Eichberg clearly relishes depicting this venue and the leering audience is shown in delicious close up as the weird and wonderful “turns” take to the stage.

Song and Jack’s life seems to have settled but the arrival of a famous ballet dancer is about to upset the precarious balance of their apple cart. There are posters for Gloria Lee (Mary Kid) all over town and Song decides to use one to make an improvised table in Jack’s house, fighting off the local boys hired to deliver this promotion.

Richard Eichberg directs Anna on stage
Jack takes one look at the smiling face on the table and flashes back to a time when he and Gloria were a couple… everything ended badly as he fought a young man pursuing her. The man fell overboard whilst they were on a cruise and diving in after him both men were lost, presumed drowned.

Jack still carries a very large torch and it’s only a matter of time before its subject turns up at the club accompanied by her theatrical manager/paramour Dimitri Alexi  (Hans Adalbert Schlettow, who’s close shave in A Cottage on Dartmoor still gives me the shivers). Thankfully mutual recognition does not occur during Jack’s act and Song emerges unscathed before Jack and Gloria see each other.

After establishing that Jack is clearly not dead Gloria invites him to her show but she’s more interested in her “manager” than this blast from the past. But Jack’s a fool for love… If only he was rich enough to compete on the present-buying stakes? Jack follows a get rich scheme dreamt up by his accordionist (Julius E. Herrmann) – a can’t-fail train robbery. Someone tips the coppers a wink and Jack only escapes by hiding under the loco… he is nearly blinded as the machine lets off steam and Song comes to his rescue.

Drama on stage as Jack faints...
Only an operation can save Jack’s sight and he is convinced that Gloria will help… but Gloria is really very busy and realising this Song steps in to help convince Jack otherwise, using Gloria’s cast-of clothes to convince him that she is his the ballerina come to assist (we can only assume that Jack’s hearing has also been affected for him to succumb to this kindly deception).

Jack needs an operation and a massive £20 is required to fund it, surely Gloria will help and, even if she doesn’t her manager is on hand to give Song all the assistance she needs. She goes to work as the star attraction in the club – and she can dance unlike the “ballerina” as the lavish set-pieces demonstrate. But everything she does is for the curmudgeonly knife thrower… what will happen when he has eyes to see the face of his guardian angel?

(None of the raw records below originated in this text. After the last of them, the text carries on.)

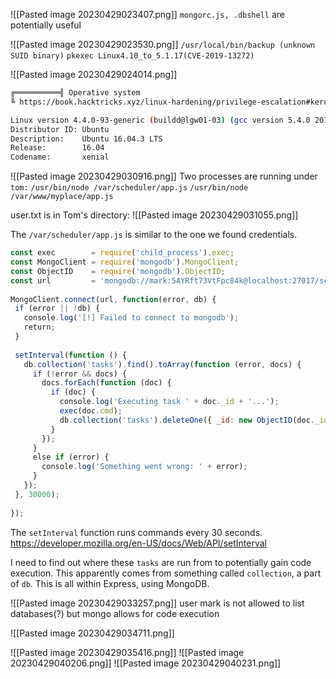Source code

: ![[Pasted image 20230429023407.png]]
`mongorc.js, .dbshell` are potentially useful

![[Pasted image 20230429023530.png]]
`/usr/local/bin/backup (unknown SUID binary)`
`pkexec Linux4.10_to_5.1.17(CVE-2019-13272)`

![[Pasted image 20230429024014.png]]

```bash
╔══════════╣ Operative system
╚ https://book.hacktricks.xyz/linux-hardening/privilege-escalation#kernel-exploits    

Linux version 4.4.0-93-generic (buildd@lgw01-03) (gcc version 5.4.0 20160609 (Ubuntu 5.4.0-6ubuntu1~16.04.4) ) #116-Ubuntu SMP Fri Aug 11 21:17:51 UTC 2017                                                                                    
Distributor ID: Ubuntu 
Description:    Ubuntu 16.04.3 LTS 
Release:        16.04
Codename:       xenial
```

![[Pasted image 20230429030916.png]]
Two processes are running under `tom:` 
`/usr/bin/node /var/scheduler/app.js`
`/usr/bin/node /var/www/myplace/app.js`

user.txt is in Tom's directory:
![[Pasted image 20230429031055.png]]

The `/var/scheduler/app.js` is similar to the one we found credentials.
```js
const exec        = require('child_process').exec;  
const MongoClient = require('mongodb').MongoClient;  
const ObjectID    = require('mongodb').ObjectID;  
const url         = 'mongodb://mark:5AYRft73VtFpc84k@localhost:27017/scheduler?authMechanism=DEFAULT&authSource=scheduler';  
  
MongoClient.connect(url, function(error, db) {  
 if (error || !db) {  
   console.log('[!] Failed to connect to mongodb');  
   return;  
 }  
  
 setInterval(function () {  
   db.collection('tasks').find().toArray(function (error, docs) {  
     if (!error && docs) {  
       docs.forEach(function (doc) {  
         if (doc) {  
           console.log('Executing task ' + doc._id + '...');  
           exec(doc.cmd);  
           db.collection('tasks').deleteOne({ _id: new ObjectID(doc._id) });  
         }  
       });  
     }  
     else if (error) {  
       console.log('Something went wrong: ' + error);  
     }  
   });  
 }, 30000);  
  
});
```

The `setInterval` function runs commands every 30 seconds.
https://developer.mozilla.org/en-US/docs/Web/API/setInterval

I need to find out where these `tasks` are run from to potentially gain code execution. This apparently comes from something called `collection`, a part of `db`. This is all within Express, using MongoDB.

![[Pasted image 20230429033257.png]]
user mark is not allowed to list databases(?) but mongo allows for code execution

![[Pasted image 20230429034711.png]]

![[Pasted image 20230429035416.png]]
![[Pasted image 20230429040206.png]]
![[Pasted image 20230429040231.png]]





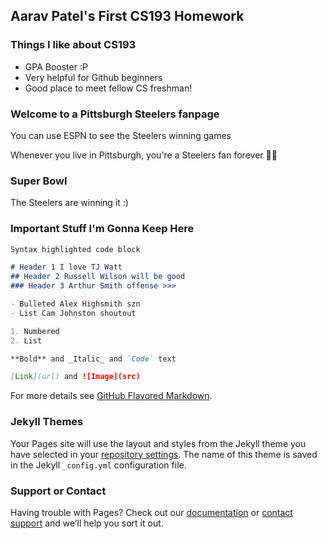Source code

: ## Aarav Patel's First CS193 Homework
### Things I like about CS193
  - GPA Booster :P
  - Very helpful for Github beginners
  - Good place to meet fellow CS freshman!

### Welcome to a Pittsburgh Steelers fanpage

You can use ESPN to see the Steelers winning games

Whenever you live in Pittsburgh, you're a Steelers fan forever 🤷‍♂️

### Super Bowl

The Steelers are winning it :)

### 

### Important Stuff I'm Gonna Keep Here

```markdown
Syntax highlighted code block

# Header 1 I love TJ Watt
## Header 2 Russell Wilson will be good
### Header 3 Arthur Smith offense >>>

- Bulleted Alex Highsmith szn
- List Cam Johnston shoutout

1. Numbered 
2. List 

**Bold** and _Italic_ and `Code` text

[Link](url) and ![Image](src)
```

For more details see [GitHub Flavored Markdown](https://guides.github.com/features/mastering-markdown/).

### Jekyll Themes

Your Pages site will use the layout and styles from the Jekyll theme you have selected in your [repository settings](https://github.com/kalutes/CS193_Fall18_Lab1/settings). The name of this theme is saved in the Jekyll `_config.yml` configuration file.

### Support or Contact

Having trouble with Pages? Check out our [documentation](https://help.github.com/categories/github-pages-basics/) or [contact support](https://github.com/contact) and we’ll help you sort it out.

Song is a melodrama with some mad plot turns but Eichberg tells it well enough helped by some excellent cinematography from Heinrich Gärtner and the designs of Willi Herrmann. Whilst Mary Kid makes for an unconvincing ballerina, Heinrich George makes for a believable thrower of knives and, of course, Anna May Wong's smile and ready tears steal the show.

Stephen Horne said that, as a young accompanist, he had played along to Song sight unseen (the days before preview discs) and the film’s frequent narrative lurches had made for an engaging challenge. Today he knew what was coming and flute, accordion and piano were deployed to compelling effect.


Song may not be a great film but, in this cinema and with this musician playing it was a very entertaining one and if all else failed, it still showcases one the era’s best actors in a role of some depth... and, had he been here today, I'm certain Mordaunt Hall would have agreed!

Song is very rarely screened but is in very good condition… surely it’s worth a DVD release? If you liked Piccadilly you’ll probably like this too and if you’re a fan of Mr Horne’s unique lyricism you’ll want him playing on the release as well.